- English: Peace, friends
- Text: traditional
- Language: Hebrew
- Melody: passed orally

= Shalom chaverim =

Traditional Hebrew folk song

"Shalom chaverim" (שלום חברים, "Peace, friends") is a Hebrew traditional folk song that can be sung as a round in four parts. It is a song of farewell, but has often been used advocating for peace. It was translated into several languages including English and German, and became popular abroad, also used for peace demonstrations and memorial events.

== History ==
"Shalom chaverim" is a Hebrew folk song which can be sung as a round in four parts. It is traditional, with unknown origin, possibly going back to the Habonim Labor Zionist Youth movement. The song expresses wishes for peace and well-being for a farewell, but has often been used advocating for peace, especially at memorial events remembering Jewish victims of the Holocaust and anti-semitic violence. It has been included in 37 hymnals.

"Shalom chaverim" has been adapted to be sung in other languages, such as English, "Farewell, good friends" and "Shalom, my friends", and German, "Der Friede des Herrn geleite euch" (The peace of the Lord be your guide). The song became popular and remains popular, often sung in Hebrew in foreign countries.

== Text and music ==
The short text deals with the topics of departure of friends and peace, suitable for gatherings, celebrations and ceremonies that involve parting.
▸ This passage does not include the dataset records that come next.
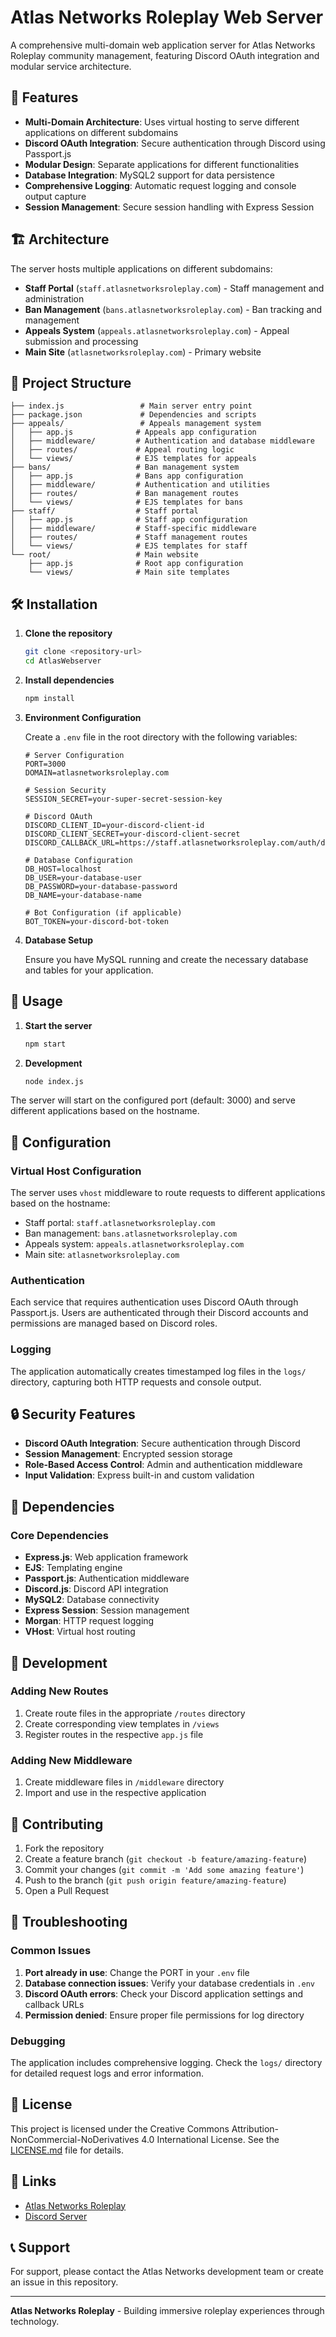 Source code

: # Atlas Networks Roleplay Web Server

A comprehensive multi-domain web application server for Atlas Networks Roleplay community management, featuring Discord OAuth integration and modular service architecture.

## 🚀 Features

- **Multi-Domain Architecture**: Uses virtual hosting to serve different applications on different subdomains
- **Discord OAuth Integration**: Secure authentication through Discord using Passport.js
- **Modular Design**: Separate applications for different functionalities
- **Database Integration**: MySQL2 support for data persistence
- **Comprehensive Logging**: Automatic request logging and console output capture
- **Session Management**: Secure session handling with Express Session

## 🏗️ Architecture

The server hosts multiple applications on different subdomains:

- **Staff Portal** (`staff.atlasnetworksroleplay.com`) - Staff management and administration
- **Ban Management** (`bans.atlasnetworksroleplay.com`) - Ban tracking and management
- **Appeals System** (`appeals.atlasnetworksroleplay.com`) - Appeal submission and processing
- **Main Site** (`atlasnetworksroleplay.com`) - Primary website

## 📁 Project Structure

```
├── index.js                 # Main server entry point
├── package.json             # Dependencies and scripts
├── appeals/                 # Appeals management system
│   ├── app.js              # Appeals app configuration
│   ├── middleware/         # Authentication and database middleware
│   ├── routes/             # Appeal routing logic
│   └── views/              # EJS templates for appeals
├── bans/                   # Ban management system
│   ├── app.js              # Bans app configuration
│   ├── middleware/         # Authentication and utilities
│   ├── routes/             # Ban management routes
│   └── views/              # EJS templates for bans
├── staff/                  # Staff portal
│   ├── app.js              # Staff app configuration
│   ├── middleware/         # Staff-specific middleware
│   ├── routes/             # Staff management routes
│   └── views/              # EJS templates for staff
└── root/                   # Main website
    ├── app.js              # Root app configuration
    └── views/              # Main site templates
```

## 🛠️ Installation

1. **Clone the repository**
   ```bash
   git clone <repository-url>
   cd AtlasWebserver
   ```

2. **Install dependencies**
   ```bash
   npm install
   ```

3. **Environment Configuration**
   
   Create a `.env` file in the root directory with the following variables:
   ```env
   # Server Configuration
   PORT=3000
   DOMAIN=atlasnetworksroleplay.com
   
   # Session Security
   SESSION_SECRET=your-super-secret-session-key
   
   # Discord OAuth
   DISCORD_CLIENT_ID=your-discord-client-id
   DISCORD_CLIENT_SECRET=your-discord-client-secret
   DISCORD_CALLBACK_URL=https://staff.atlasnetworksroleplay.com/auth/discord/callback
   
   # Database Configuration
   DB_HOST=localhost
   DB_USER=your-database-user
   DB_PASSWORD=your-database-password
   DB_NAME=your-database-name
   
   # Bot Configuration (if applicable)
   BOT_TOKEN=your-discord-bot-token
   ```

4. **Database Setup**
   
   Ensure you have MySQL running and create the necessary database and tables for your application.

## 🚀 Usage

1. **Start the server**
   ```bash
   npm start
   ```

2. **Development**
   ```bash
   node index.js
   ```

The server will start on the configured port (default: 3000) and serve different applications based on the hostname.

## 🔧 Configuration

### Virtual Host Configuration

The server uses `vhost` middleware to route requests to different applications based on the hostname:

- Staff portal: `staff.atlasnetworksroleplay.com`
- Ban management: `bans.atlasnetworksroleplay.com`
- Appeals system: `appeals.atlasnetworksroleplay.com`
- Main site: `atlasnetworksroleplay.com`

### Authentication

Each service that requires authentication uses Discord OAuth through Passport.js. Users are authenticated through their Discord accounts and permissions are managed based on Discord roles.

### Logging

The application automatically creates timestamped log files in the `logs/` directory, capturing both HTTP requests and console output.

## 🔒 Security Features

- **Discord OAuth Integration**: Secure authentication through Discord
- **Session Management**: Encrypted session storage
- **Role-Based Access Control**: Admin and authentication middleware
- **Input Validation**: Express built-in and custom validation

## 🧩 Dependencies

### Core Dependencies
- **Express.js**: Web application framework
- **EJS**: Templating engine
- **Passport.js**: Authentication middleware
- **Discord.js**: Discord API integration
- **MySQL2**: Database connectivity
- **Express Session**: Session management
- **Morgan**: HTTP request logging
- **VHost**: Virtual host routing

## 📝 Development

### Adding New Routes

1. Create route files in the appropriate `/routes` directory
2. Create corresponding view templates in `/views`
3. Register routes in the respective `app.js` file

### Adding New Middleware

1. Create middleware files in `/middleware` directory
2. Import and use in the respective application

## 🤝 Contributing

1. Fork the repository
2. Create a feature branch (`git checkout -b feature/amazing-feature`)
3. Commit your changes (`git commit -m 'Add some amazing feature'`)
4. Push to the branch (`git push origin feature/amazing-feature`)
5. Open a Pull Request

## 🐛 Troubleshooting

### Common Issues

1. **Port already in use**: Change the PORT in your `.env` file
2. **Database connection issues**: Verify your database credentials in `.env`
3. **Discord OAuth errors**: Check your Discord application settings and callback URLs
4. **Permission denied**: Ensure proper file permissions for log directory

### Debugging

The application includes comprehensive logging. Check the `logs/` directory for detailed request logs and error information.

## 📄 License

This project is licensed under the Creative Commons Attribution-NonCommercial-NoDerivatives 4.0 International License. See the [LICENSE.md](LICENSE.md) file for details.

## 🔗 Links

- [Atlas Networks Roleplay](https://atlasnetworksroleplay.com)
- [Discord Server](https://discord.gg/atlasnetworks)

## 📞 Support

For support, please contact the Atlas Networks development team or create an issue in this repository.

---

**Atlas Networks Roleplay** - Building immersive roleplay experiences through technology.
It expresses unity and friendship.

The tune, in D minor, has eight measures, with entrances after 2 measures.

The melody has been described as simplistic and suitable for children.

== Recordings ==
"Shalom chaverim" was recorded by the vocal folk music quartet the Weavers live in Carnegie Hall on Christmas Eve 1955, in an arrangement by member Fred Hellerman and released in 1957.